Serafina and the Black Cloak
- First edition
- Author: Robert Beatty
- Cover artist: Maria Elias
- Series: Serafina Series (book 1)
- Genre: Fantasy, Historical Fiction, Middle-Grade novel
- Set in: Asheville, N.C 1899
- Published: July 14th, 2015
- Publisher: Disney Hyperion
- Publication place: United States
- Media type: Print (hardcover and paperback), audiobook, e-book
- Pages: 293
- ISBN: 9781484709016
- OCLC: 1023815721
- LC Class: PZ7.1.B4347 Sh 2016
- Followed by: Serafina and the Twisted Staff
- Website: robertbeattybooks

= Serafina and the Black Cloak =

2015 novel by Robert Beatty

Serafina and the Black Cloak is a 2015 American historical fiction and fantasy novel written by Robert Beatty.

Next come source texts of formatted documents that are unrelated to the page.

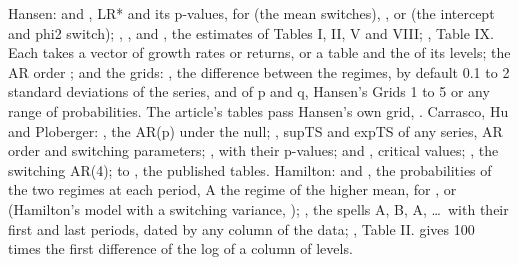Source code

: {\sloppy Hansen:  and , LR* and its p-values, for  (the mean switches), ,  or  (the intercept and phi2 switch); , ,  and , the estimates of Tables I, II, V and VIII; , Table IX. Each takes a vector of growth rates or returns, or a table and the  of its levels; the AR order ; and the grids: , the difference between the regimes, by default 0.1 to 2 standard deviations of the series, and  of p and q, Hansen's Grids 1 to 5 or any range of probabilities. The article's tables pass Hansen's own grid, . Carrasco, Hu and Ploberger: , the AR(p) under the null; , supTS and expTS of any series, AR order and switching parameters; , with their p-values;  and , critical values; , the switching AR(4);  to , the published tables. Hamilton:  and , the probabilities of the two regimes at each period, A the regime of the higher mean, for ,  or  (Hamilton's model with a switching variance, ); , the spells A, B, A, \dots\ with their first and last periods, dated by any column of the data; , Table II.  gives 100 times the first difference of the log of a column of levels.\par}


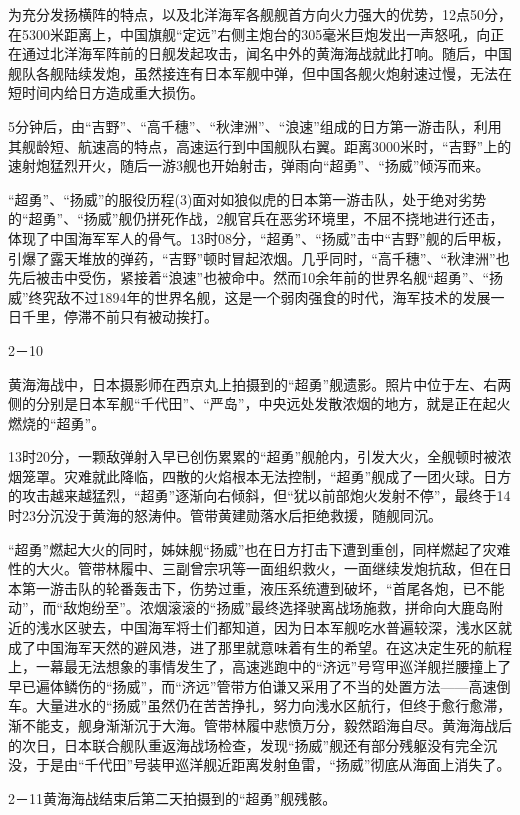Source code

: \documentclass[12pt,UTF8]{ctexbook}
\begin{document}
为充分发扬横阵的特点，以及北洋海军各舰舰首方向火力强大的优势，12点50分，在5300米距离上，中国旗舰“定远”右侧主炮台的305毫米巨炮发出一声怒吼，向正在通过北洋海军阵前的日舰发起攻击，闻名中外的黄海海战就此打响。随后，中国舰队各舰陆续发炮，虽然接连有日本军舰中弹，但中国各舰火炮射速过慢，无法在短时间内给日方造成重大损伤。

5分钟后，由“吉野”、“高千穗”、“秋津洲”、“浪速”组成的日方第一游击队，利用其舰龄短、航速高的特点，高速运行到中国舰队右翼。距离3000米时，“吉野”上的速射炮猛烈开火，随后一游3舰也开始射击，弹雨向“超勇”、“扬威”倾泻而来。

“超勇”、“扬威”的服役历程(3)面对如狼似虎的日本第一游击队，处于绝对劣势的“超勇”、“扬威”舰仍拼死作战，2舰官兵在恶劣环境里，不屈不挠地进行还击，体现了中国海军军人的骨气。13时08分，“超勇”、“扬威”击中“吉野”舰的后甲板，引爆了露天堆放的弹药，“吉野”顿时冒起浓烟。几乎同时，“高千穗”、“秋津洲”也先后被击中受伤，紧接着“浪速”也被命中。然而10余年前的世界名舰“超勇”、“扬威”终究敌不过1894年的世界名舰，这是一个弱肉强食的时代，海军技术的发展一日千里，停滞不前只有被动挨打。

2－10

黄海海战中，日本摄影师在西京丸上拍摄到的“超勇”舰遗影。照片中位于左、右两侧的分别是日本军舰“千代田”、“严岛”，中央远处发散浓烟的地方，就是正在起火燃烧的“超勇”。

13时20分，一颗敌弹射入早已创伤累累的“超勇”舰舱内，引发大火，全舰顿时被浓烟笼罩。灾难就此降临，四散的火焰根本无法控制，“超勇”舰成了一团火球。日方的攻击越来越猛烈，“超勇”逐渐向右倾斜，但“犹以前部炮火发射不停”，最终于14时23分沉没于黄海的怒涛仲。管带黄建勋落水后拒绝救援，随舰同沉。

“超勇”燃起大火的同时，姊妹舰“扬威”也在日方打击下遭到重创，同样燃起了灾难性的大火。管带林履中、三副曾宗巩等一面组织救火，一面继续发炮抗敌，但在日本第一游击队的轮番轰击下，伤势过重，液压系统遭到破坏，“首尾各炮，已不能动”，而“敌炮纷至”。浓烟滚滚的“扬威”最终选择驶离战场施救，拼命向大鹿岛附近的浅水区驶去，中国海军将士们都知道，因为日本军舰吃水普遍较深，浅水区就成了中国海军天然的避风港，进了那里就意味着有生的希望。在这决定生死的航程上，一幕最无法想象的事情发生了，高速逃跑中的“济远”号穹甲巡洋舰拦腰撞上了早已遍体鳞伤的“扬威”，而“济远”管带方伯谦又采用了不当的处置方法——高速倒车。大量进水的“扬威”虽然仍在苦苦挣扎，努力向浅水区航行，但终于愈行愈滞，渐不能支，舰身渐渐沉于大海。管带林履中悲愤万分，毅然蹈海自尽。黄海海战后的次日，日本联合舰队重返海战场检查，发现“扬威”舰还有部分残躯没有完全沉没，于是由“千代田”号装甲巡洋舰近距离发射鱼雷，“扬威”彻底从海面上消失了。

2－11黄海海战结束后第二天拍摄到的“超勇”舰残骸。
\end{document}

It is the first novel in the Serafina Series and the prequel to Serafina and the Twisted Staff. This book follows the spooky adventures of twelve-year-old Serafina, Chief Rat Catcher of the Biltmore Estate, as she works with friend Braeden Vanderbilt, a fictitious member of the historical Vanderbilt family, to uncover the true identity of The Man in the Black Cloak who is responsible for the mysterious disappearance of several of the estate's youngest guests.

Serafina and the Black Cloak was released on July 14, 2015, by Disney Hyperion and has been the recipient of numerous awards and nominations, including the 2016 Pat Conroy Southern Book Prize and the Goodreads #1 Middle Grade Novel of 2015. Serafina and the Black Cloak is followed by Serafina and the Twisted Staff, Serafina and the Splintered Heart, and Serafina and the Seven Stars.

== Synopsis ==
Set in late 1800's, specifically a fortnight before the Christian holiday Christmas of the year 1889, Serafina and the Black Cloak opens on the titular character, Serafina, going about her duties as the Chief Rat Catcher, or C.R.C, of Biltmore Estate.